A truck plowed into a bus stop on Tbilisi’s main prospect just outside the handsome, cake-like Opera House, in a cacophony of explosions and gunshots. A massive, armored tractor-trailer followed, cars and a helicopter in hot pursuit.
No, it’s not another civil war or foreign invasion – it’s the filming of the latest installment of The Fast and The Furious, Hollywood’s car-racing blockbuster franchise, and it’s become the talk of Tbilisi.
Scenes of mayhem have played out in various parts of the city since mid-August. Police have been cordoning off one street after another, leaving many residents fretting over redirected traffic, with others excited for Hollywood’s arrival in Georgia. “Come, bring popcorn and coke, my balcony is a 4D movie theatre these days,” said one resident of Vazha-Pshavela Avenue, which for a week was the set for a chase sequence, complete with a stuntman fight atop a trailer truck.
The production team then migrated downtown, where vehicles continued smashing into one another with satisfying regularity. Tourists walking down central Rustaveli Avenue appeared variously confused or entertained to be caught in the middle of an action movie.

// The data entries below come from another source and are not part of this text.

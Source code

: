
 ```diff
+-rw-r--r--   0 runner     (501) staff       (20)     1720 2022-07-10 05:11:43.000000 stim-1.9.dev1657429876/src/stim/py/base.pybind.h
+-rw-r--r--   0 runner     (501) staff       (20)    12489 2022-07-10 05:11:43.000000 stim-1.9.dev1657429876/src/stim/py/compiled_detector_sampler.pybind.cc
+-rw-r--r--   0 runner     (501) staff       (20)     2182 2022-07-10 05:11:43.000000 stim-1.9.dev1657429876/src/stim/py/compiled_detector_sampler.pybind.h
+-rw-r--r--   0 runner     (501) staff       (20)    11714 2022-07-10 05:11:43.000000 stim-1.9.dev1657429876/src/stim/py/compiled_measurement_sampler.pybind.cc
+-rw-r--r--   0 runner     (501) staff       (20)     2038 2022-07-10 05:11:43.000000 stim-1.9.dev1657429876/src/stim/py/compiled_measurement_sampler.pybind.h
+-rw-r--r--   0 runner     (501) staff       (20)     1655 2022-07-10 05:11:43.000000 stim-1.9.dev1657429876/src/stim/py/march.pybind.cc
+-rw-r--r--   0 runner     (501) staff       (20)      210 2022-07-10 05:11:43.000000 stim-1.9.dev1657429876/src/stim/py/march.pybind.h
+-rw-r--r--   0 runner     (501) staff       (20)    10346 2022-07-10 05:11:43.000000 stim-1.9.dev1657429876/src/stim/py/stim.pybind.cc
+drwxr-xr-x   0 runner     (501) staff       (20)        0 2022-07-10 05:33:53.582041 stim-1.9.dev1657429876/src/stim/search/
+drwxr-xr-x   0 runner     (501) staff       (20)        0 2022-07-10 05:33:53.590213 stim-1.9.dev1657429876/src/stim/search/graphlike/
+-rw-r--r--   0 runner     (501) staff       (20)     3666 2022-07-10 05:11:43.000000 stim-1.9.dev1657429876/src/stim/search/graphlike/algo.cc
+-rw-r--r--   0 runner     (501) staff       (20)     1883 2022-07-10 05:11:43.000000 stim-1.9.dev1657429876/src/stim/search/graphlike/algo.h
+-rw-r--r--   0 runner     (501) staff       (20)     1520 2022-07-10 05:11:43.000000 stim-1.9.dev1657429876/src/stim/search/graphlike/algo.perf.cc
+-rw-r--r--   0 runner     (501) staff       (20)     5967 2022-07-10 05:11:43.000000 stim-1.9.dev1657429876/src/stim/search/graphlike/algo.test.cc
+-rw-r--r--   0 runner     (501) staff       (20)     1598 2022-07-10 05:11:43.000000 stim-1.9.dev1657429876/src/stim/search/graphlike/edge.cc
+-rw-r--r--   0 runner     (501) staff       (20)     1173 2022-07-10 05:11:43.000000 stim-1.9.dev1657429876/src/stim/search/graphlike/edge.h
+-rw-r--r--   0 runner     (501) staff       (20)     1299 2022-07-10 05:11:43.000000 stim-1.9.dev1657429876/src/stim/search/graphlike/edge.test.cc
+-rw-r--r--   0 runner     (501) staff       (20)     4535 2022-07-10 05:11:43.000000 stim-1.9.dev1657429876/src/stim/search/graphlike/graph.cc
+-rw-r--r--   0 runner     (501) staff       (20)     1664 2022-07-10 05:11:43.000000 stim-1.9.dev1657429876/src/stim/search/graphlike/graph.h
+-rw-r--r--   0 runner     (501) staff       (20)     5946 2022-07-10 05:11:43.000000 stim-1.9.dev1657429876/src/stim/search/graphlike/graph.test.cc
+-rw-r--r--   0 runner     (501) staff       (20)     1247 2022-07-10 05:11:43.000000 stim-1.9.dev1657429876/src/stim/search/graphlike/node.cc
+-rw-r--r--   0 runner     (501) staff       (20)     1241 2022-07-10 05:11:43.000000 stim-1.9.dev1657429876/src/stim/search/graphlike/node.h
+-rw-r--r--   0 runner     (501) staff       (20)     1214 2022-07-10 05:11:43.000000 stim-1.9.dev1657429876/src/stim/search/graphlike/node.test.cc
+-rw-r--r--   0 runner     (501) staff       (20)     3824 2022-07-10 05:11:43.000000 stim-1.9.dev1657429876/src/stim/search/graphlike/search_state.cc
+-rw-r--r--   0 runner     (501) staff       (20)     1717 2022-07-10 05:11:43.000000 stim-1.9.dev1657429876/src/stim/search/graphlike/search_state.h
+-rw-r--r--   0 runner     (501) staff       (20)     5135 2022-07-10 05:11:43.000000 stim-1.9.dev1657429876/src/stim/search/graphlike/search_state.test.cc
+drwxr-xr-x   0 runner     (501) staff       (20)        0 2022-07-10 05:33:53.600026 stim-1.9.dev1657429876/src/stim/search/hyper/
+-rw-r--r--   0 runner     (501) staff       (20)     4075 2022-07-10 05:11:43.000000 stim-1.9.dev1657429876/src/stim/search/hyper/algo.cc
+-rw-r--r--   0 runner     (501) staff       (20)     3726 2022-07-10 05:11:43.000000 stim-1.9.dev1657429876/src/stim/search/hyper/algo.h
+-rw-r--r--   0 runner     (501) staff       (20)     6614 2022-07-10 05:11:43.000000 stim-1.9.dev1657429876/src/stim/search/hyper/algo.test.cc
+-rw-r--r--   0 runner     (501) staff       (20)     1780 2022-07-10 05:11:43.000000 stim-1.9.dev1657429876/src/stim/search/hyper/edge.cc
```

Still, the filming of the movie’s trademark dizzying driving stunts left many unimpressed in a city where indigenous drivers are far from averse to pushing the pedal to the metal. “Fast & Furious is filming in Tbilisi. Locals call it driving as usual,” went one online commentary. Some social-media memes portrayed the film’s star, Vin Diesel, left in the dust by a driver of a marshrutka, the omnipresent post-Soviet passenger van.

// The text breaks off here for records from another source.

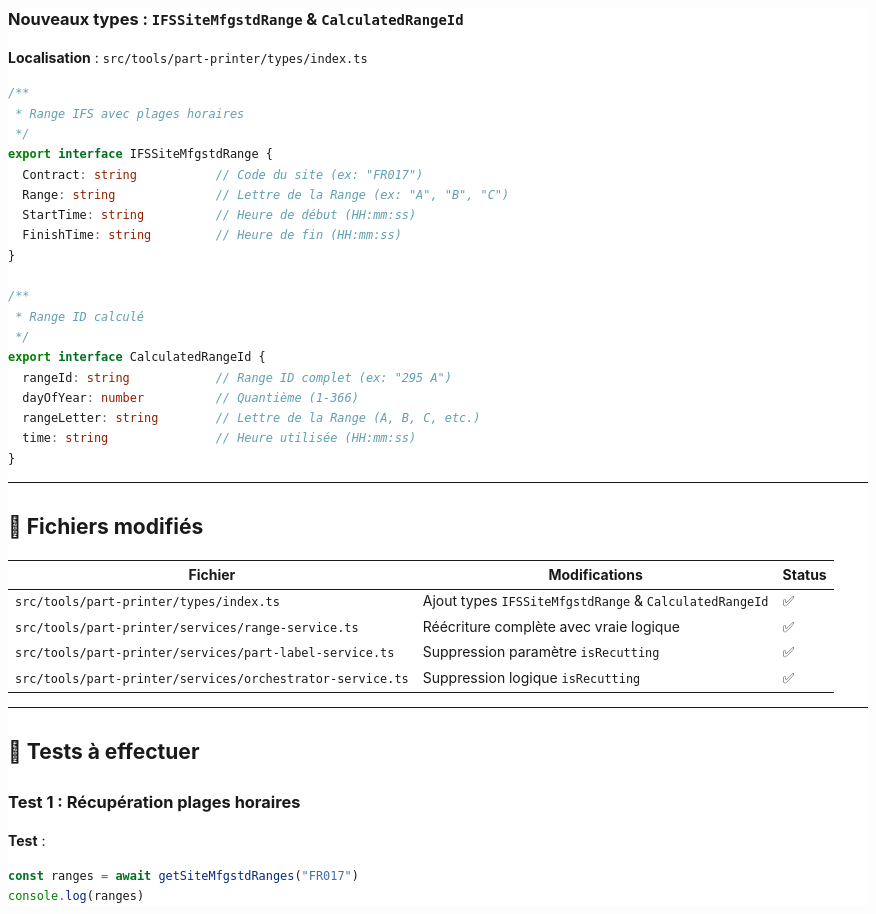 
### Nouveaux types : `IFSSiteMfgstdRange` & `CalculatedRangeId`

**Localisation** : `src/tools/part-printer/types/index.ts`

```typescript
/**
 * Range IFS avec plages horaires
 */
export interface IFSSiteMfgstdRange {
  Contract: string           // Code du site (ex: "FR017")
  Range: string              // Lettre de la Range (ex: "A", "B", "C")
  StartTime: string          // Heure de début (HH:mm:ss)
  FinishTime: string         // Heure de fin (HH:mm:ss)
}

/**
 * Range ID calculé
 */
export interface CalculatedRangeId {
  rangeId: string            // Range ID complet (ex: "295 A")
  dayOfYear: number          // Quantième (1-366)
  rangeLetter: string        // Lettre de la Range (A, B, C, etc.)
  time: string               // Heure utilisée (HH:mm:ss)
}
```

---

## 📝 Fichiers modifiés

| Fichier | Modifications | Status |
|---------|---------------|--------|
| `src/tools/part-printer/types/index.ts` | Ajout types `IFSSiteMfgstdRange` & `CalculatedRangeId` | ✅ |
| `src/tools/part-printer/services/range-service.ts` | Réécriture complète avec vraie logique | ✅ |
| `src/tools/part-printer/services/part-label-service.ts` | Suppression paramètre `isRecutting` | ✅ |
| `src/tools/part-printer/services/orchestrator-service.ts` | Suppression logique `isRecutting` | ✅ |

---

## 🧪 Tests à effectuer

### Test 1 : Récupération plages horaires

**Test** :
```typescript
const ranges = await getSiteMfgstdRanges("FR017")
console.log(ranges)
```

Either way, The Fast and the Furious 9 has been the talk of the town. The government took credit for the filming as a grand achievement in the country’s film industry. “We have turned the corner and a Hollywood film has come to Georgia for the first time,” said Mikheil Khadureli, director of Enterprise Georgia, a state agency for attracting investment, in a press release.
The agency said the film was the biggest get yet for a state program offering a 20 percent rebate to film productions that shoot in the country. “This project is unprecedented in the history of film in Georgia,” Enterprise Georgia said, adding that it will bring almost $10 million to Georgia and employ 425 Georgians.
This has not mollified many Tbilisians, irked by the heavy interruptions to the city’s already-troublesome traffic. Many residents grumbled that their city has been hijacked by Hollywood. “As if this city lacks crazy driving,” went one complaint on Facebook; “Will it ever end? I can’t even park by my own house,” another. Still, some shop-holders welcomed the generous compensations that the production was paying to businesses on the affected streets.
Production is soon moving to the nearby industrial town of Rustavi and will become, depending on one’s perspective, that city’s problem or its source of entertainment. Filming is scheduled to last for about two months and is expected to earn Georgia about 10 minutes of on-screen Hollywood glory.
Giorgi Lomsadze is a journalist based in Tbilisi, and author of Tamada Tales.